Monday, March 22, 2021

Cutting through the noise on vaccines, some counter-intuitive truths (EN)

Without false modesty, this blog has been ahead of the curve on the AstraZeneca (AZ) covid vaccines affair. It exposed almost two months ago the arrogant lies of Pascal Soriot, AZ's CEO, in his attempts to bamboozle the EU into accepting that it should be treated as a second-class client, hinted at the likely foul play by the UK Government and at the toxic mix with Brexit politics. By March, statements made here - e.g. on the de facto vaccine export ban instituted by the UK or on the need to limit exports to ensure that AZ is serving fairly its EU contract - were part of the line taken by senior EU officials, such as European Council President Charles Michel, or European Commission President Ursula von der Leyen

On the other hand, this blog didn't hesitate to call out the ineptitude of some national leaders' comments on the AZ vaccine and of some national regulators' decisions on its roll-out - a stupidity compounded by last week's temporary suspension of the vaccine in almost half of the Member States, based on mainly political considerations, in spite of the advice of EU's own regulator. And it also criticised the Commission's short-lived intention to invoke Art.16 of the Northern Ireland protocol as a very consequential political gaffe, which gave a pretext for the UK to try to wriggle out of its legal obligations.

As the vaccine-related escalation between the EU and the UK is now in full swing, the ongoing war of narratives creates a lot of noise that can easily distract from the fundamentals.
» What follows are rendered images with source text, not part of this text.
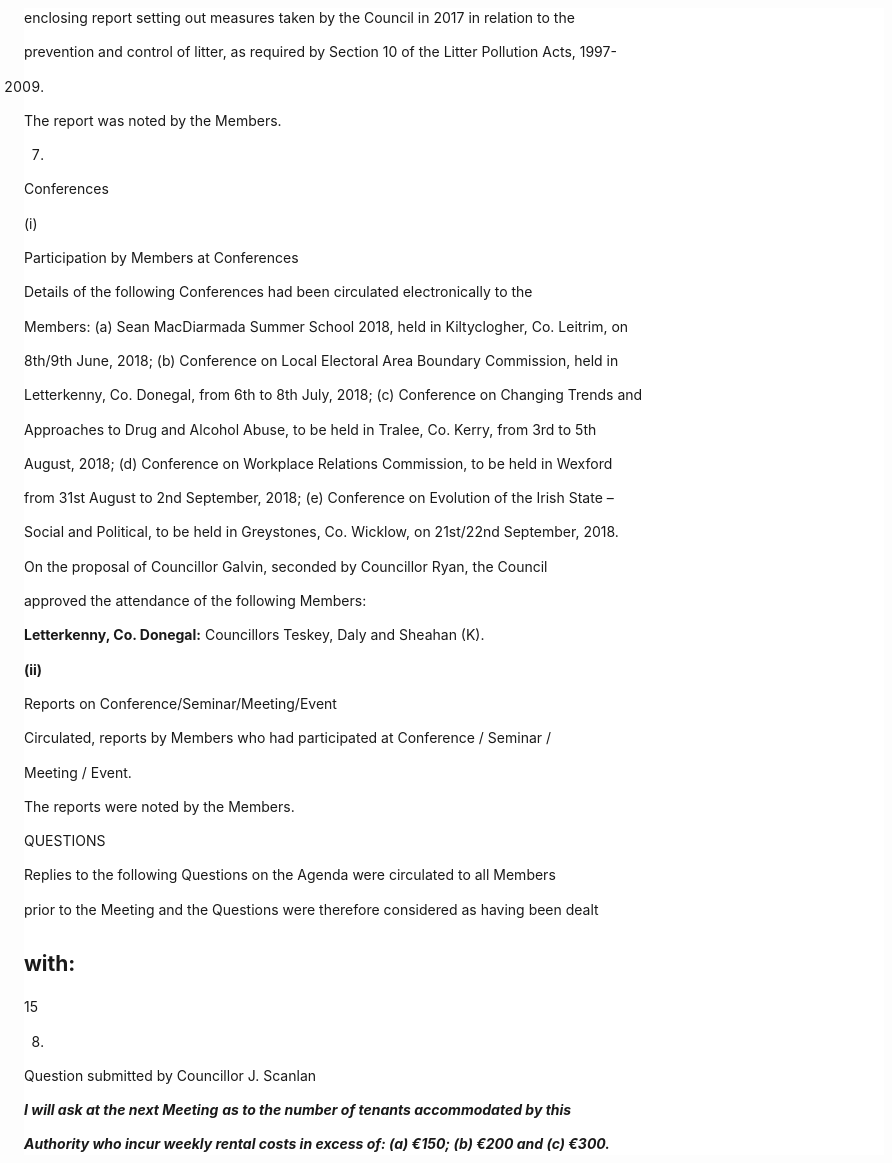 enclosing report setting out measures taken by the Council in 2017 in relation to the

prevention and control of litter, as required by Section 10 of the Litter Pollution Acts, 1997-

2009.

The report was noted by the Members.

7.

Conferences

(i)

Participation by Members at Conferences

Details of the following Conferences had been circulated electronically to the

Members: (a) Sean MacDiarmada Summer School 2018, held in Kiltyclogher, Co. Leitrim, on

8th/9th June, 2018; (b) Conference on Local Electoral Area Boundary Commission, held in

Letterkenny, Co. Donegal, from 6th to 8th July, 2018; (c) Conference on Changing Trends and

Approaches to Drug and Alcohol Abuse, to be held in Tralee, Co. Kerry, from 3rd to 5th

August, 2018; (d) Conference on Workplace Relations Commission, to be held in Wexford

from 31st August to 2nd September, 2018; (e) Conference on Evolution of the Irish State –

Social and Political, to be held in Greystones, Co. Wicklow, on 21st/22nd September, 2018.

On the proposal of Councillor Galvin, seconded by Councillor Ryan, the Council

approved the attendance of the following Members:

**Letterkenny, Co. Donegal:** Councillors Teskey, Daly and Sheahan (K).

**(ii)**

Reports on Conference/Seminar/Meeting/Event

Circulated, reports by Members who had participated at Conference / Seminar /

Meeting / Event.

The reports were noted by the Members.

QUESTIONS

Replies to the following Questions on the Agenda were circulated to all Members

prior to the Meeting and the Questions were therefore considered as having been dealt

with:
---
15

8.

Question submitted by Councillor J. Scanlan

***I will ask at the next Meeting*** ***as to the number of tenants accommodated by this***

***Authority who incur weekly rental costs in excess of: (a) €150; (b) €200 and (c) €300.***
It's therefore timely to take a step back, look at the bigger picture and scratch a bit the surface to bring up some rather counter-intuitive insights. 

I will try to argue that:

  • the AZ (and broader covid vaccines) scandal is more of a political stake than an actual public health issue; 
  • in the medium term the EU's problem is not the shortage of vaccines, but a very different one;
  • UK's apparent triumph on the vaccines is far from vindicating Brexit, rather the contrary; and 
  • the EU is very well positioned for success in the longer term, but only if it manages to overcome its existential challenges in the short term.

Thursday, March 18, 2021

Can vaccination prevent new lockdowns in Europe? (EN)

Back in January, in the second part of this post, I anticipated that EU countries were facing an imminent, devastating third wave of the pandemic over the coming months, driven by the more contagious mutations of the virus. I also wrote that the vaccines roll-out, even if proceeding according to plan (which it hasn't, mainly due to AstraZeneca's failure to supply on its contract with the EU), would not be able to help flatten the curve - they were simply too little, too late for this wave.

In the meantime, much of the talk in Europe has been about gradually lifting restrictions introduced at the beginning of winter. 

But one and a half month later, as more and more countries see again their infections and deaths going up again (below figure from ECDC) and their hospitals under strain, the tone is changing and re-confinement is back on the table across Europe.

The lingering question is: would a faster vaccination have helped significantly mitigate this new wave of the pandemic, so as to avoid renewed lockdowns? 

It's a legitimate question, especially as one compares with the UK, which, having achieved a much higher vaccination rate than continental Europe, is seeing its case count fall and is preparing to emerge from lockdown.

And linked to this, what is the level of vaccination where one can hope to see, if not 'herd immunity' (which we know requires around 70% of people to be immune), at least a meaningful impact on the virus propagation, a noticeable 'flattening of the curve' without the need for tough lockdown-type restrictions?

By looking at the available evidence from different countries with different levels of vaccination and at different points in the pandemic wave, the answer to the first question is, sadly, that even a flawless vaccination rollout wouldn't have avoided the need for fresh lockdowns in Europe.

The answer to the second question is more complicated and depends on a number of other factors (e.g. how many people in a given country already have some immunity after having been infected with covid in the earlier waves), but it points to a level of vaccination that EU countries are very unlikely to reach before summer. So if vaccination can help Europe re-open safely and broadly, this might only be the case from next autumn.